Confiance, c'est moi, n'ayez pas peur. Mc 6,50
C'est la semaine après l'Epiphanie.
Je pense que certains textes proposés par la liturgie de cette semaine sont, de fait, des théophanies qui préparent la théophanie du baptême de Jésus. Les deux péricopes - la multiplication des pains et la tempête apaisée - vont bien dans ce sens. Dans la première, Jésus, comme le Tout Puissant, donne la nourriture en abondance (prérogative divine); et dans la seconde il est à la fois le maître des éléments - le vent tombe quand il monte dans la barque, mais aussi quelqu'un qui voit: car il se rend bien compte que ses apôtres sont en danger et il vient à leur secours. Il a beau être sur la montagne, en prière, il est aussi là dans la tourmente.

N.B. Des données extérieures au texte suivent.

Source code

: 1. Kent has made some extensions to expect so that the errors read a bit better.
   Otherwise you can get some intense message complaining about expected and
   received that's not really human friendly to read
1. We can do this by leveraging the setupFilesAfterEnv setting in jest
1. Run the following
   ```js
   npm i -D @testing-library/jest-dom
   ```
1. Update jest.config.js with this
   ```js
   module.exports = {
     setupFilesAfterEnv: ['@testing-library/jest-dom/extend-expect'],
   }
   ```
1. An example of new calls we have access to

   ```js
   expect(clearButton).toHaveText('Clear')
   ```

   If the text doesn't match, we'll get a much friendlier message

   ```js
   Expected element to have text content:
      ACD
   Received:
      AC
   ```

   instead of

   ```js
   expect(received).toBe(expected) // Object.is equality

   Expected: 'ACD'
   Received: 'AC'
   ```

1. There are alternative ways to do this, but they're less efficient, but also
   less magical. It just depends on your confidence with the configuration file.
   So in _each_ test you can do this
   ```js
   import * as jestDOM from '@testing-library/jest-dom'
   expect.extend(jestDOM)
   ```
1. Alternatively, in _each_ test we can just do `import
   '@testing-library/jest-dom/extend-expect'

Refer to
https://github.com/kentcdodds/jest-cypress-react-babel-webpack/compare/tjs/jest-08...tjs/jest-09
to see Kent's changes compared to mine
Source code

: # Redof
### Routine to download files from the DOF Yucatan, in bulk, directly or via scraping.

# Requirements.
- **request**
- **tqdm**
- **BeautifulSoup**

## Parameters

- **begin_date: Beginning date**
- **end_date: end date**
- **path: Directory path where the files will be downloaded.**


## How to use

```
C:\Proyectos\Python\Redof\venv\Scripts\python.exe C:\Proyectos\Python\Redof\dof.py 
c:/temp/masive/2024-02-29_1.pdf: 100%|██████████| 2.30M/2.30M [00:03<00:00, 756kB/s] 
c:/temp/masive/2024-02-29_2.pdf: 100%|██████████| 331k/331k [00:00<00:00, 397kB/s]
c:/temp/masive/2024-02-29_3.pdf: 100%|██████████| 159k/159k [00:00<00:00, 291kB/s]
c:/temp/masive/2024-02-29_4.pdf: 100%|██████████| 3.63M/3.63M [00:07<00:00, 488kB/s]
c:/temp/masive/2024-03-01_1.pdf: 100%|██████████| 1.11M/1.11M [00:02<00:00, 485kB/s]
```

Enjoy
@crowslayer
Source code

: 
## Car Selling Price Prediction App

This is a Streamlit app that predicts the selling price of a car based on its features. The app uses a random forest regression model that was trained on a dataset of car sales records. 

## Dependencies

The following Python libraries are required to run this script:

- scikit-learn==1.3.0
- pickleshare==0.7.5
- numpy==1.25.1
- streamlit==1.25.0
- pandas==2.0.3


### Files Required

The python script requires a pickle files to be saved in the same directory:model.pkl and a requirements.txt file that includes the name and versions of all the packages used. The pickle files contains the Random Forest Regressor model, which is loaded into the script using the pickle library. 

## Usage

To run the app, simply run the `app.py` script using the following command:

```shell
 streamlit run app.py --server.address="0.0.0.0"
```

La phrase de Jésus à ceux qui crient de peur dans la barque - "C'est moi!", j'ai eu la chance de l'entendre ce matin comme si elle était pour moi; c'est elle qui m'a donné cette envie d'écrire.
J'ai voulu laisser parler un apôtre, un des douze, avec ses réactions, ses interrogations; interrogations qui sont souvent les miennes. Car le cœur endurci, oui, je connais.
Je résume toutefois ce qui se passe avant la théophanie de la tempête calmée, parce que j'aime remettre un texte dans son contexte.
Au chapitre 6 de Marc, on a la première mission des apôtres, qui reviennent "gonflés à bloc" mais fatigués. Et comme Jésus, de son côté, fait des guérisons, il y a tellement de monde qu'on n'a pas le temps de manger. Et je me demande si ce n'est pas là un maître mot. Car logiquement, si les disciples et Jésus vont dans un lieu tranquille, une sorte de crique sur le bord du lac, c'est bien pour manger aussi en paix. Seulement, quand Jésus se déplace, il est un peu comme le loup blanc, et tout le monde court après lui. Alors la tranquillité, c'est terminé; et pour les apôtres, cela tombe quand même très mal. Jésus, lui, donne ce qu'il a: les guérisons, et son enseignement. Et comme la foule est insatiable, il donne, il donne. Seulement les apôtres, eux voudraient bien que ça s'arrête; ils essaient de prendre Jésus par les sentiments: "il faudrait que la foule aillent chercher à manger, et ce avant qu'il ne fasse nuit". Ce qui est sous-entendu, c'est que comme ça on va être tranquille, débarrassés d'eux. Mais avec Jésus, quand on parle de manger, il ne l'entend pas de cette oreille. Et si lui donne à manger, ceux qui se disent ses disciples doivent faire de même. D'où ce quiproquo, sur l'argent (beaucoup) et la réalité: cinq pains et deux poissons. Et c'est avec cette réalité que Jésus va rassasier la foule.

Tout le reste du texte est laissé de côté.